Thursday, October 20, 2005

TREASONGATE: A Sitting President Can Be Indicted

And so can a sitting Vice President.

For a change, I'm not going to give you my own analysis. Instead, I'm going to quote arch conservative lawyer, the legal sidekick of Rush Limbaugh, the infamous Mark Levin of the Landmark Legal Foundation, aka "The Great One". Let's have a look at what he has to say, and what Rush totally agreed with, regarding the indictment of a sitting President. This comes from an an official Landmark Legal brief:

LANDMARK LEGAL FOUNDATION
Can A President Be Indicted While in Office, Or Must He First Be Impeached?

BY MARK R. LEVIN AND ARTHUR F. FERGENSON
January 23, 1998

Can a president be indicted while in office, or must he first be impeached? Recent events in Washington have renewed this once obscure debate.

Article I, Section 3 of the United States Constitution states, in part: "Judgment in cases of impeachment shall not extend further than to removal from office, and disqualification to hold and enjoy any office of honor, trust or profit under the United States: but the party convicted shall nevertheless be liable and subject to indictment, trial, judgment and punishment, according to law."

There are two different concepts expressed in this part of the Constitution. First, impeachment is a political response, and the violations do not have to be specifically enumerated in a criminal code. It allows the public, through its representatives in Congress, to act on its revulsion with a president.

Some point to Article II, Section 4 of the Constitution and claim it requires criminal wrongdoing as a condition of impeachment. That section states, "The president, vice president and all civil officers of the United States shall be removed from office on impeachment for, and conviction, of treason, bribery, or other high crimes and misdemeanors."

No less than the late constitutional expert Raoul Berger, who was one of the nation's leading scholars on the subject of impeachment, among others, wrote that treason, bribery, "'high crimes and misdemeanors' appear to be words of art confined to impeachments, without roots in the ordinary criminal law and which had no relation to whether an indictment would lie in the particular circumstances."

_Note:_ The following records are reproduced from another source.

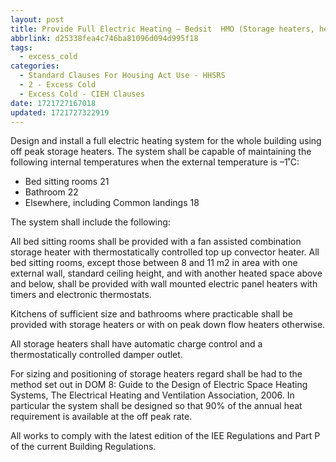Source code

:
```yaml
---
layout: post
title: Provide Full Electric Heating – Bedsit  HMO (Storage heaters, heating only)
abbrlink: d25338fea4c746ba81096d094d995f18
tags:
  - excess_cold
categories:
  - Standard Clauses For Housing Act Use - HHSRS
  - 2 - Excess Cold
  - Excess Cold - CIEH Clauses
date: 1721727167018
updated: 1721727322919
---
```


Design and install a full electric heating system for the whole building using off peak storage heaters. The system shall be capable of maintaining the following internal temperatures when the external temperature is –1˚C:

- Bed sitting rooms 21
- Bathroom 22
- Elsewhere, including Common landings 18

The system shall include the following:

All bed sitting rooms shall be provided with a fan assisted combination storage heater with thermostatically controlled top up convector heater. All bed sitting rooms, except those between 8 and 11 m2 in area with one external wall, standard ceiling height, and with another heated space above and below, shall be provided with wall mounted electric panel heaters with timers and electronic thermostats.

Kitchens of sufficient size and bathrooms where practicable shall be provided with storage heaters or with on peak down flow heaters otherwise.

All storage heaters shall have automatic charge control and a thermostatically controlled damper outlet.

For sizing and positioning of storage heaters regard shall be had to the method set out in DOM 8: Guide to the Design of Electric Space Heating Systems, The Electrical Heating and Ventilation Association, 2006. In particular the system shall be designed so that 90% of the annual heat requirement is available at the off peak rate.

All works to comply with the latest edition of the IEE Regulations and Part P of the current Building Regulations.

Second, the language in Article I, Section 3 makes clear that impeachment is not an exclusive remedy. A president is still subject to criminal prosecution, if warranted. He can be impeached and removed from office, but this is a limited remedy. Given this limitation, the Founding Fathers wanted to make clear that impeachment would not immunize a president and bar subsequent criminal prosecution. Obviously, this concern only arises in cases where impeachment precedes criminal prosecution. Therefore, if criminal prosecution precedes impeachment, it is not an issue.


Criminal prosecution and conviction does not remove a president from office. Impeachment is the only mechanism for his removal, absent issues of disability. Therefore, there was no question when the Constitution was written that impeachment would be available after a criminal prosecution. Consequently, there was no need for the Founding Fathers to provide language that preserves the impeachment power after a criminal prosecution.

Moreover, if a president truly believes that it is unconstitutional to indict a sitting president, the president has the power to stop the indictment against himself, or direct its withdrawal. He also has the power to grant himself an unconditional and complete pardon and thereby bar the prosecution. Since he has these powers, if an indictment is brought against him by the United States - meaning, by the Executive Branch that he heads - and he asks a court to dismiss it, he is asking for an advisory opinion. Under the Constitution, federal courts are forbidden from issuing advisory opinions.

They do not exist to relieve the president from difficult political decisions. This is so even if the decision could lead to his impeachment and removal from office.

The possibility of impeachment does not immunize the president from criminal prosecution. He remains, at all times, a citizen of the United States who is answerable to the law.
***
Mark R. Levin is president of Landmark Legal Foundation and Arthur F. Fergenson was a law clerk to Chief Justice Warren Burger.
Landmark Legal Foundation

Argue with Mark. This isn't my analysis. It will be interesting to see what Rush has to say about this.